# USB 3.0 device not detected on a Fusion system

## pgu

I just got a new AMD Fusion based system:

```
vendor_id       : AuthenticAMD

cpu family      : 20

model           : 1

model name      : AMD E-350 Processor

stepping        : 0

microcode       : 0x5000028
```

The drivers are compiled in to the kernel, and reported as:

```
00:00.0 Host bridge: Advanced Micro Devices [AMD] Family 14h Processor Root Complex

        Subsystem: Advanced Micro Devices [AMD] Family 14h Processor Root Complex

00:01.0 VGA compatible controller: Advanced Micro Devices [AMD] nee ATI Wrestler [Radeon HD 6310]

        Subsystem: ZOTAC International (MCO) Ltd. Device a192

00:01.1 Audio device: Advanced Micro Devices [AMD] nee ATI Wrestler HDMI Audio [Radeon HD 6250/6310]

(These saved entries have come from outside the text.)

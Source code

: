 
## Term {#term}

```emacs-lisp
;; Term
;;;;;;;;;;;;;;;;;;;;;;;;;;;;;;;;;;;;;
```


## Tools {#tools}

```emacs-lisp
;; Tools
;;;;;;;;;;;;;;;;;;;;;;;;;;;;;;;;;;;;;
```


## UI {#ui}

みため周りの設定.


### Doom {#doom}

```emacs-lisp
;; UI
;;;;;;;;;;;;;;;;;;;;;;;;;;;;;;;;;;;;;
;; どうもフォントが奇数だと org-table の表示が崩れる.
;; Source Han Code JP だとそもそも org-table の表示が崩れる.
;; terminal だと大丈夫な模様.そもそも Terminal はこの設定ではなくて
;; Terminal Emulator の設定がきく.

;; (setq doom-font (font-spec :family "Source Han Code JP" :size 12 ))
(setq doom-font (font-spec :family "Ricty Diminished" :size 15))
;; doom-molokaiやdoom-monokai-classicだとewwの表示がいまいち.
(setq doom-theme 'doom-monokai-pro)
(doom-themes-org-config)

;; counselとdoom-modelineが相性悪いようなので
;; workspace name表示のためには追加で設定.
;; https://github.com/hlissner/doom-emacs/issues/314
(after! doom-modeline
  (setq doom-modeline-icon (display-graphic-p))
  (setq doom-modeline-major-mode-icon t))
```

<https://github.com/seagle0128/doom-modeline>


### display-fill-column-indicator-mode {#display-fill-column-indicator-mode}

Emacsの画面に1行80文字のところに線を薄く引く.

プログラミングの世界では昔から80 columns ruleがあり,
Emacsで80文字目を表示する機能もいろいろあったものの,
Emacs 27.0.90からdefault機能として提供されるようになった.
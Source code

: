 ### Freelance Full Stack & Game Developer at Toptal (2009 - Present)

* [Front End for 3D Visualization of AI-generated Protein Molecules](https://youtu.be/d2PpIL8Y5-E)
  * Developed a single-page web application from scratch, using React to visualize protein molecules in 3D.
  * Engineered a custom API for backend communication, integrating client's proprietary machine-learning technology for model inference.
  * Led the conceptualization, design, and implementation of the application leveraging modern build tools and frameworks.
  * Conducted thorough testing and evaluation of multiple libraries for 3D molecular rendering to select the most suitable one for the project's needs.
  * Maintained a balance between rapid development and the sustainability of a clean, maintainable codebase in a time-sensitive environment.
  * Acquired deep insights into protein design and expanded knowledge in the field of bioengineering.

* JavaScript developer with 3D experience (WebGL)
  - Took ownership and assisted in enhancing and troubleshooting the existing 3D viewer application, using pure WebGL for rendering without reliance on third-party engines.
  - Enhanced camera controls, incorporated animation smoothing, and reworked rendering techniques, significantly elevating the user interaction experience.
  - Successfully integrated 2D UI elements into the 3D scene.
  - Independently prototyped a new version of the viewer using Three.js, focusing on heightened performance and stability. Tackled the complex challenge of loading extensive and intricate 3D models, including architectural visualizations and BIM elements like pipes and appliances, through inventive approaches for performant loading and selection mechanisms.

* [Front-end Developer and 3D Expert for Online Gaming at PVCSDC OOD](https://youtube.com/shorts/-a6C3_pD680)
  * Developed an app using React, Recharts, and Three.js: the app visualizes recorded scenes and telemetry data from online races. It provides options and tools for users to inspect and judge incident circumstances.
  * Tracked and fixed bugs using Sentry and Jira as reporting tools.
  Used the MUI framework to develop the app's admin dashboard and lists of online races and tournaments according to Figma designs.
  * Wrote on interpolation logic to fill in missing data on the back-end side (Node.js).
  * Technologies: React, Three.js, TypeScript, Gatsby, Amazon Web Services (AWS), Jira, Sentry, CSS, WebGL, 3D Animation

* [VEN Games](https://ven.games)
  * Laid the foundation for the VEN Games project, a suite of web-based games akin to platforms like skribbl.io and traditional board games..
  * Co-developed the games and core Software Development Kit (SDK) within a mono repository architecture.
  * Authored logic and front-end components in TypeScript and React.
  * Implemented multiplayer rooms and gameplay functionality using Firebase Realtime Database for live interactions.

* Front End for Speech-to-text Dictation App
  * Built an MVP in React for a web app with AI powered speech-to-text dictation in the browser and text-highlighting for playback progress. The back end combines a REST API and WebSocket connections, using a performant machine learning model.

        Subsystem: ZOTAC International (MCO) Ltd. Device a192

        Kernel driver in use: snd_hda_intel

00:04.0 PCI bridge: Advanced Micro Devices [AMD] Family 14h Processor Root Port

        Kernel driver in use: pcieport

00:11.0 SATA controller: Advanced Micro Devices [AMD] nee ATI SB7x0/SB8x0/SB9x0 SATA Controller [AHCI mode] (rev 40)

        Subsystem: ZOTAC International (MCO) Ltd. Device a192

        Kernel driver in use: ahci

00:12.0 USB controller: Advanced Micro Devices [AMD] nee ATI SB7x0/SB8x0/SB9x0 USB OHCI0 Controller

        Subsystem: ZOTAC International (MCO) Ltd. Device a192

        Kernel driver in use: ohci_hcd

00:12.2 USB controller: Advanced Micro Devices [AMD] nee ATI SB7x0/SB8x0/SB9x0 USB EHCI Controller

        Subsystem: ZOTAC International (MCO) Ltd. Device a192

        Kernel driver in use: ehci_hcd

00:13.0 USB controller: Advanced Micro Devices [AMD] nee ATI SB7x0/SB8x0/SB9x0 USB OHCI0 Controller

        Subsystem: ZOTAC International (MCO) Ltd. Device a192

        Kernel driver in use: ohci_hcd

00:13.2 USB controller: Advanced Micro Devices [AMD] nee ATI SB7x0/SB8x0/SB9x0 USB EHCI Controller

        Subsystem: ZOTAC International (MCO) Ltd. Device a192

        Kernel driver in use: ehci_hcd

00:14.0 SMBus: Advanced Micro Devices [AMD] nee ATI SBx00 SMBus Controller (rev 42)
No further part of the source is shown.